En entretien exclusif avec Acteurs publics, le secrétaire d’État argentin à la Culture, Jorge Coscia, revendique le partenariat de la France et de l’Argentine dans la défense de l’exception culturelle, qui vise à différencier les biens culturels des produits de consommation dans les négociations internationales.
Ce partenariat avait d’ailleurs été rappelé par l’ambassadeur de France en Argentine, Jean-Michel Casa, fin janvier, lors de la présentation de la saison culturelle 2014 de la France en Argentine, en présence de l’ancien Premier ministre Jean-Marc Ayrault et de la présidente de la République argentine, Cristina Fernández de Kirchner.
“La défense de l’exception culturelle est un axe central des politiques publiques menées par l’État argentin et, par ailleurs, un pilier de notre coopération avec la France. Nous avons toujours été partisans du concept, affirme Jorge Coscia, également ancien réalisateur. Cette volonté se traduit par un budget alloué à la culture historiquement élevé : 0,2 % du budget national. Et 0,5 % en tenant compte des infrastructures vouées aux activités culturelles”, précise-t-il.
Budget de 406 millions d’euros
Le fleuron de cette politique est l’Institut national du cinéma et des arts audiovisuels (INCAA), alter ego du Centre national du cinéma (CNC) français, qui finance plus de 100 longs métrages par an, soutenant ainsi toute l’industrie. Le budget de l’INCAA, de 406 millions d’euros en 2012, est destiné à des crédits, subventions, lancements de films et téléfilms, et à ses 339 employés. Il est issu d’un prélèvement sur chaque entrée de cinéma, d’après une loi qui impose aussi la diffusion d’un film argentin tous les trimestres dans chaque complexe de salles.
Le directeur national des Arts visuels, Andrés Duprat, rappelle que le rôle de l’État s’est affaibli dans les années 1990. “La culture n’a pas échappé à cette tendance. Des fondations privées ont pris l’espace laissé vacant par l’État, mais seulement à Buenos Aires. Ces dix dernières années, l’État a regagné du terrain. Ses aides à la production artistique ne sont pas un coût, mais un investissement. Cela fait partie du développement culturel et touristique. Nous avons lancé des programmes auparavant impensables, comme l’achat de 100 œuvres au prix fort à autant d’artistes, qui ont été confiées à 10 musées”, détaille-t-il.
“Droit à la pluralité”
Le rôle croissant de l’État argentin dans la vie artistique s’expliquerait en grande partie par une plus grande prise de conscience d’appartenir à la région sud-américaine, “chose peu évidente car nous avons encore tendance à voir l’Europe comme notre référence culturelle”, dit-il.

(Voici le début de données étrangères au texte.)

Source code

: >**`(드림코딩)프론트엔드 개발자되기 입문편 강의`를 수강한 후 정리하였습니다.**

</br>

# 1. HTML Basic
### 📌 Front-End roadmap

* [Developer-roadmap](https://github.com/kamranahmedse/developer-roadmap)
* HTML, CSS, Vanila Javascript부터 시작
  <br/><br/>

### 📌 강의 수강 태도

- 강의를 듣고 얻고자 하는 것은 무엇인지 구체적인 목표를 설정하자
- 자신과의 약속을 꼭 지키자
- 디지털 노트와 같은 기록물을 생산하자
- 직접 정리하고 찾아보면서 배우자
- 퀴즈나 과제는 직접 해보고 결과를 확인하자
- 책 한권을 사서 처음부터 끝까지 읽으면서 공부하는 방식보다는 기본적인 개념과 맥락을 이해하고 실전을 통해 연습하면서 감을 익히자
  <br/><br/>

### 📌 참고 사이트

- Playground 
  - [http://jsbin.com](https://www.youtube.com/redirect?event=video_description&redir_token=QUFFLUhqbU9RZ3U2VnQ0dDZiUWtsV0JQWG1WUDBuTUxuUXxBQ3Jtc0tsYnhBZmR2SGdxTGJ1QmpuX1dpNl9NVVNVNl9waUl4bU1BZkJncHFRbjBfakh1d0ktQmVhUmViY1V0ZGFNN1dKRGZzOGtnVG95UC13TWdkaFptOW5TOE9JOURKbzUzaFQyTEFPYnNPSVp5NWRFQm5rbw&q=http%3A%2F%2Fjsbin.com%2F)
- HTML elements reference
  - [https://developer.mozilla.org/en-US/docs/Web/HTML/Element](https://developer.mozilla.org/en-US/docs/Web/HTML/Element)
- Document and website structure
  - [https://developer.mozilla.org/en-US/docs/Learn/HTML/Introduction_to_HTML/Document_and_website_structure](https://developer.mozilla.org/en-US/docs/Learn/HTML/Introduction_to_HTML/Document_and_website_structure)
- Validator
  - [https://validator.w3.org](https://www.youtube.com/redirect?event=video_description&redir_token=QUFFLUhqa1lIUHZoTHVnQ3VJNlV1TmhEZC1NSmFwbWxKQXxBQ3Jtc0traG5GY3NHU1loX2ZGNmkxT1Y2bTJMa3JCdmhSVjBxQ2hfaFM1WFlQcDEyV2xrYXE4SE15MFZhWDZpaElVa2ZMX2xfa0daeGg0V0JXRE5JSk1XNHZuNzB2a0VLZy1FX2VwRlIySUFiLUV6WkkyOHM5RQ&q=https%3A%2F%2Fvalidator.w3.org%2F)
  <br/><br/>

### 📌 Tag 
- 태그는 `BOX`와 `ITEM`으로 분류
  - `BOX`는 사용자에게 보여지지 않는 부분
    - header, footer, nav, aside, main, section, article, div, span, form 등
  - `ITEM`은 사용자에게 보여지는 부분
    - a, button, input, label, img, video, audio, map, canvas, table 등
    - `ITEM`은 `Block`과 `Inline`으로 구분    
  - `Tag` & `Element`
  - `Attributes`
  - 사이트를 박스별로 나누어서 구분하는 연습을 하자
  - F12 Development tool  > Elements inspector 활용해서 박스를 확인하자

Sur les mêmes principes, Jorge Coscia annonce la création imminente d’un Institut national de la musique qui subventionnera l’activité par l’achat public de représentations, notamment dans le cadre de festivals. “La défense de l’exception culturelle dépasse l’intérêt national, insiste-t-il. Il s’agit d’un droit à l’échange et à la pluralité qui contrecarre l’hégémonie culturelle anglo-saxonne, basée sur des pressions économiques dans la distribution. Aussi, le cinéma français diffusé en Argentine l’est essentiellement sur la chaîne publique, Encuentro. De façon réciproque, l’Argentine bénéficie du dispositif Fonds Sud cinéma du CNC, rebaptisé récemment Aide aux cinéma du monde.”